Your instructions: Only the lines below starting at the one that contains "and North-America running" and ending at the one that contains "On May 16th, the" are to be reproduced, exactly and with both ends kept.

Data provided:
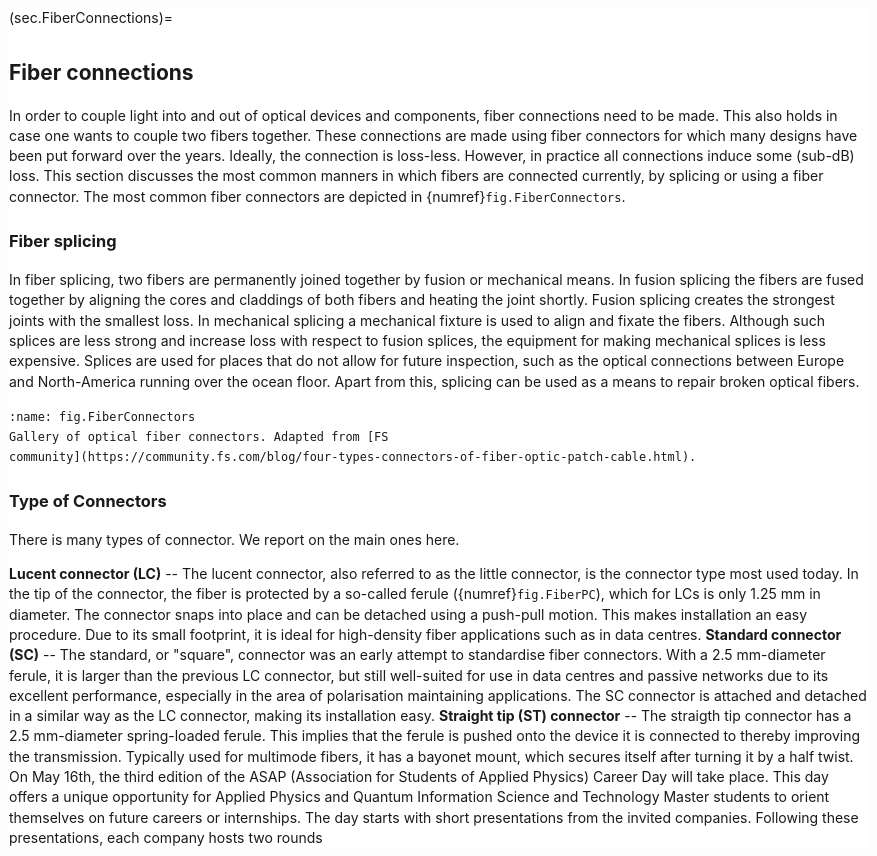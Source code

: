 (sec.FiberConnections)=
## Fiber connections

In order to couple light into and out of optical devices and components,
fiber connections need to be made. This also holds in case one wants to
couple two fibers together. These connections are made using fiber
connectors for which many designs have been put forward over the years.
Ideally, the connection is loss-less. However, in practice all
connections induce some (sub-dB) loss. This section discusses the most
common manners in which fibers are connected currently, by splicing or
using a fiber connector. The most common fiber connectors are depicted
in {numref}`fig.FiberConnectors`.

### Fiber splicing

In fiber splicing, two fibers are permanently joined together by fusion
or mechanical means. In fusion splicing the fibers are fused together by
aligning the cores and claddings of both fibers and heating the joint
shortly. Fusion splicing creates the strongest joints with the smallest
loss. In mechanical splicing a mechanical fixture is used to align and
fixate the fibers. Although such splices are less strong and increase
loss with respect to fusion splices, the equipment for making mechanical
splices is less expensive. Splices are used for places that do not allow
for future inspection, such as the optical connections between Europe
and North-America running over the ocean floor. Apart from this,
splicing can be used as a means to repair broken optical fibers.


```{figure} Images/Chapter_9/connectors.png
:name: fig.FiberConnectors
Gallery of optical fiber connectors. Adapted from [FS
community](https://community.fs.com/blog/four-types-connectors-of-fiber-optic-patch-cable.html).
```

### Type of Connectors

There is many types of connector. We report on the main ones here.

**Lucent connector (LC)** -- The lucent connector, also referred to as
the little connector, is the connector type most used today. In the tip
of the connector, the fiber is protected by a so-called ferule
({numref}`fig.FiberPC`),
which for LCs is only 1.25 mm in diameter. The connector snaps
into place and can be detached using a push-pull motion. This makes
installation an easy procedure. Due to its small footprint, it is ideal
for high-density fiber applications such as in data centres.
**Standard connector (SC)** -- The standard, or "square", connector was
an early attempt to standardise fiber connectors. With a
2.5 mm-diameter ferule, it is larger than the previous LC
connector, but still well-suited for use in data centres and passive
networks due to its excellent performance, especially in the area of
polarisation maintaining applications. The SC connector is attached and
detached in a similar way as the LC connector, making its installation
easy.
**Straight tip (ST) connector** -- The straigth tip connector has a
2.5 mm-diameter spring-loaded ferule. This implies that the
ferule is pushed onto the device it is connected to thereby improving
the transmission. Typically used for multimode fibers, it has a bayonet
mount, which secures itself after turning it by a half twist.
On May 16th, the third edition of the ASAP (Association for Students of
Applied Physics) Career Day will take place. This day offers a unique
opportunity for Applied Physics and Quantum Information Science and
Technology Master students to orient themselves on future careers or
internships. The day starts with short presentations from the invited
companies. Following these presentations, each company hosts two rounds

Reply to the exercise:
and North-America running over the ocean floor. Apart from this,
splicing can be used as a means to repair broken optical fibers.


```{figure} Images/Chapter_9/connectors.png
:name: fig.FiberConnectors
Gallery of optical fiber connectors. Adapted from [FS
community](https://community.fs.com/blog/four-types-connectors-of-fiber-optic-patch-cable.html).
```

### Type of Connectors

There is many types of connector. We report on the main ones here.

**Lucent connector (LC)** -- The lucent connector, also referred to as
the little connector, is the connector type most used today. In the tip
of the connector, the fiber is protected by a so-called ferule
({numref}`fig.FiberPC`),
which for LCs is only 1.25 mm in diameter. The connector snaps
into place and can be detached using a push-pull motion. This makes
installation an easy procedure. Due to its small footprint, it is ideal
for high-density fiber applications such as in data centres.
**Standard connector (SC)** -- The standard, or "square", connector was
an early attempt to standardise fiber connectors. With a
2.5 mm-diameter ferule, it is larger than the previous LC
connector, but still well-suited for use in data centres and passive
networks due to its excellent performance, especially in the area of
polarisation maintaining applications. The SC connector is attached and
detached in a similar way as the LC connector, making its installation
easy.
**Straight tip (ST) connector** -- The straigth tip connector has a
2.5 mm-diameter spring-loaded ferule. This implies that the
ferule is pushed onto the device it is connected to thereby improving
the transmission. Typically used for multimode fibers, it has a bayonet
mount, which secures itself after turning it by a half twist.
On May 16th, the third edition of the ASAP (Association for Students of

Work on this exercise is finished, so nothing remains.